Mais problemático ainda é o caso de Trump. Sem ter completado um mês no cargo, governa a uma velocidade que já é perigosa e atravessou crises que em outras presidências levaram anos para tomar corpo. A última aconteceu na terça-feira, com a estrondosa queda de seu conselheiro de Segurança Nacional, Michael Flynn, muito pró-Israel, por suas ligações com a Rússia.

Machucados, mas ainda poderosos, os dois precisavam apertar as mãos e reencontrar um adversário comum com o qual exorcizar seus demônios. Esse papel recaiu sobre o Irã e, sem mencioná-lo, em Barack Obama. O presidente anterior é acusado de ter permitido a recente condena das Nações Unidas à acelerada política de assentamentos israelenses e, acima de tudo, o acordo nuclear assinado em 2015. Considerado pelo Governo democrata como um dos seus principais marcos, para Trump esse tratado é a quintessência do fracasso. “É o pior que já vi na minha vida”, chegou a dizer ontem o presidente dos EUA.

Apesar desta demonização, o acordo nuclear não foi denunciado. Nem Trump brandiu uma de suas propostas mais radicais: a transferência da embaixada dos EUA para Jerusalém. Como tantas outras promessas republicanas, acabou diminuída pela dura realidade. E essa foi provavelmente a maior surpresa do encontro com Netanyahu: ver um Trump sob pressão, comedido, sem delírios de grandeza. Alguém que pediu publicamente a Netanyahu “flexibilidade” para um pacto e que suavizasse “um pouco” sua política de assentamentos.

Foram concessões menores, destinadas a evitar incêndios em grande escala, mas que vieram acompanhadas de um giro que vai ter efeitos a longo prazo. A desvinculação de Washington do objetivo de dois Estados, um dos princípios orientadores da diplomacia norte-americana nas últimas décadas, abre a porta para a busca de novas fórmulas e satisfaz o setor mais duro do Likud. Um verdadeiro presente para Netanyahu, que Trump envolveu com um tom liberal: "Eles têm que negociar e chegar a compromissos. Vou aceitar o que decidirem. Posso viver com um ou dois Estados".

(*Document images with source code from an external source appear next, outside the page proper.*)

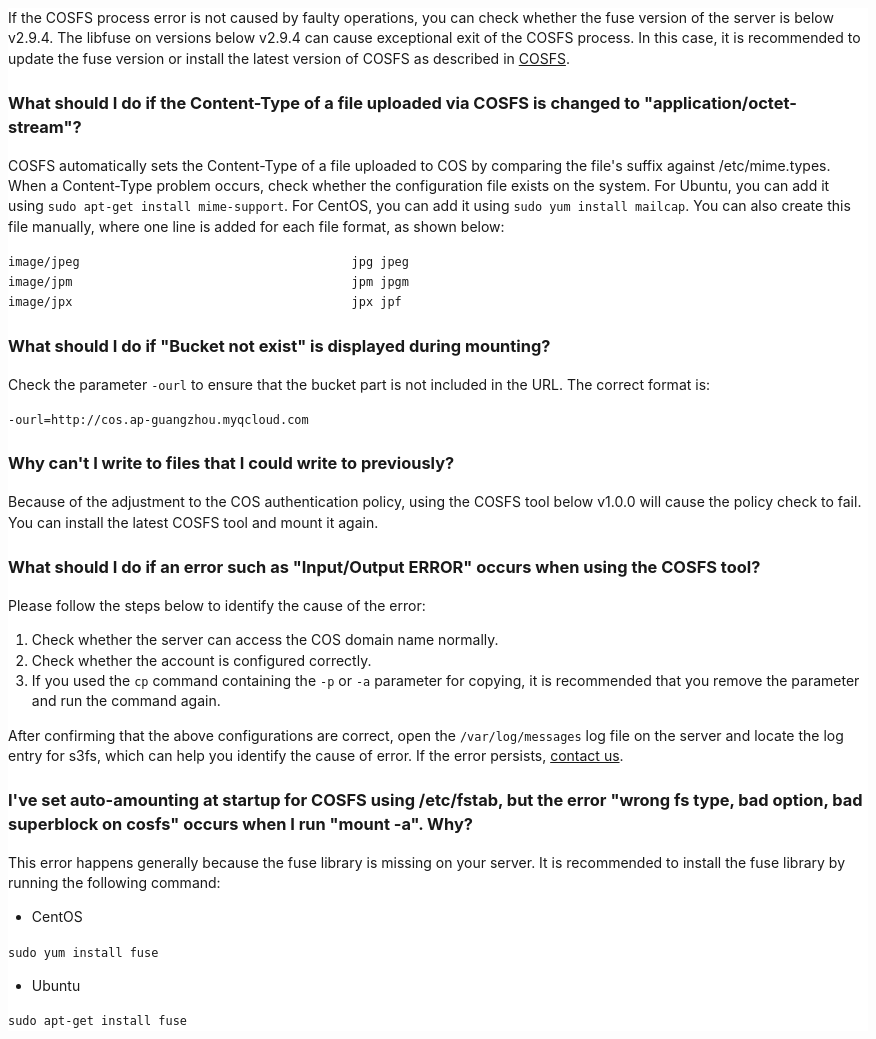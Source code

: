 If the COSFS process error is not caused by faulty operations, you can check whether the fuse version of the server is below v2.9.4. The libfuse on versions below v2.9.4 can cause exceptional exit of the COSFS process. In this case, it is recommended to update the fuse version or install the latest version of COSFS as described in [COSFS](https://intl.cloud.tencent.com/document/product/436/6883).

### What should I do if the Content-Type of a file uploaded via COSFS is changed to "application/octet-stream"?

COSFS automatically sets the Content-Type of a file uploaded to COS by comparing the file's suffix against /etc/mime.types. When a Content-Type problem occurs, check whether the configuration file exists on the system. For Ubuntu, you can add it using `sudo apt-get install mime-support`. For CentOS, you can add it using `sudo yum install mailcap`. You can also create this file manually, where one line is added for each file format, as shown below:

```shell
image/jpeg                                      jpg jpeg
image/jpm                                       jpm jpgm
image/jpx                                       jpx jpf
```

### What should I do if "Bucket not exist" is displayed during mounting?

Check the parameter `-ourl` to ensure that the bucket part is not included in the URL. The correct format is:

```shell
-ourl=http://cos.ap-guangzhou.myqcloud.com
```

### Why can't I write to files that I could write to previously?

Because of the adjustment to the COS authentication policy, using the COSFS tool below v1.0.0 will cause the policy check to fail. You can install the latest COSFS tool and mount it again.

### What should I do if an error such as "Input/Output ERROR" occurs when using the COSFS tool?

Please follow the steps below to identify the cause of the error:

1. Check whether the server can access the COS domain name normally.
2. Check whether the account is configured correctly. 
3. If you used the `cp` command containing the `-p` or `-a` parameter for copying, it is recommended that you remove the parameter and run the command again.

After confirming that the above configurations are correct, open the `/var/log/messages` log file on the server and locate the log entry for s3fs, which can help you identify the cause of error. If the error persists, [contact us](https://intl.cloud.tencent.com/contact-sales).

### I've set auto-amounting at startup for COSFS using /etc/fstab, but the error "wrong fs type, bad option, bad superblock on cosfs" occurs when I run "mount -a". Why?
This error happens generally because the fuse library is missing on your server. It is recommended to install the fuse library by running the following command:
- CentOS
```shell
sudo yum install fuse
```
-   Ubuntu
```shell
sudo apt-get install fuse
```
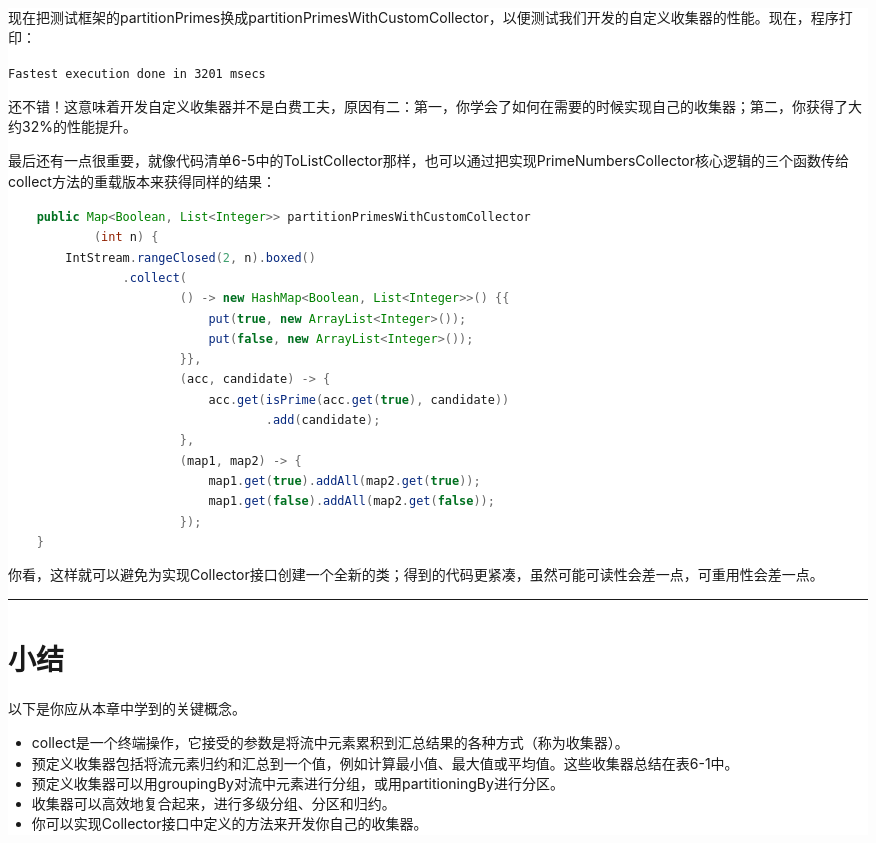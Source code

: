 现在把测试框架的partitionPrimes换成partitionPrimesWithCustomCollector，以便测试我们开发的自定义收集器的性能。现在，程序打印：

```
Fastest execution done in 3201 msecs
```

还不错！这意味着开发自定义收集器并不是白费工夫，原因有二：第一，你学会了如何在需要的时候实现自己的收集器；第二，你获得了大约32%的性能提升。

最后还有一点很重要，就像代码清单6-5中的ToListCollector那样，也可以通过把实现PrimeNumbersCollector核心逻辑的三个函数传给collect方法的重载版本来获得同样的结果：

```java
    public Map<Boolean, List<Integer>> partitionPrimesWithCustomCollector
            (int n) {
        IntStream.rangeClosed(2, n).boxed()
                .collect(
                        () -> new HashMap<Boolean, List<Integer>>() {{
                            put(true, new ArrayList<Integer>());
                            put(false, new ArrayList<Integer>());
                        }},
                        (acc, candidate) -> {
                            acc.get(isPrime(acc.get(true), candidate))
                                    .add(candidate);
                        },
                        (map1, map2) -> {
                            map1.get(true).addAll(map2.get(true));
                            map1.get(false).addAll(map2.get(false));
                        });
    }
```

你看，这样就可以避免为实现Collector接口创建一个全新的类；得到的代码更紧凑，虽然可能可读性会差一点，可重用性会差一点。

---

# 小结

以下是你应从本章中学到的关键概念。

- collect是一个终端操作，它接受的参数是将流中元素累积到汇总结果的各种方式（称为收集器）。
- 预定义收集器包括将流元素归约和汇总到一个值，例如计算最小值、最大值或平均值。这些收集器总结在表6-1中。
- 预定义收集器可以用groupingBy对流中元素进行分组，或用partitioningBy进行分区。
- 收集器可以高效地复合起来，进行多级分组、分区和归约。
- 你可以实现Collector接口中定义的方法来开发你自己的收集器。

O presente não foi desperdiçado por Netanyahu, que rapidamente colocou o alvo no outro lado. “Não queremos rótulos, queremos substância. A fonte do conflito é a Palestina, eles se recusam a reconhecer o Estado de Israel e até mesmo ensinam a nossa destruição em suas escolas”, afirmou Netanyahu em um dos momentos mais ásperos da audiência. Dito isso, o primeiro-ministro de Israel traçou as linhas vermelhas para qualquer acordo: o reconhecimento palestino do Estado de Israel e a manutenção do controle do oeste do rio Jordão. “Não vou permitir a destruição de Israel”, sustentou.

Onde os dois líderes estiveram mais relaxados foi na tentativa de buscar uma “solução regional” para o enfrentamento. Um eufemismo para se referir ao esforço diplomático no qual embarcaram Israel e os Estados Unidos para que países predominantemente sunitas como Egito, Arábia Saudita e Jordânia participem de uma frente anti-iraniana. “Temos uma oportunidade histórica com os países da região para que não nos vejam como inimigos, mas como aliados”, disse um Netanyahu esperançoso. Terminada a conferência, ele e Trump levantaram voo como bons amigos. Do lado de fora, a tempestade esperava por eles.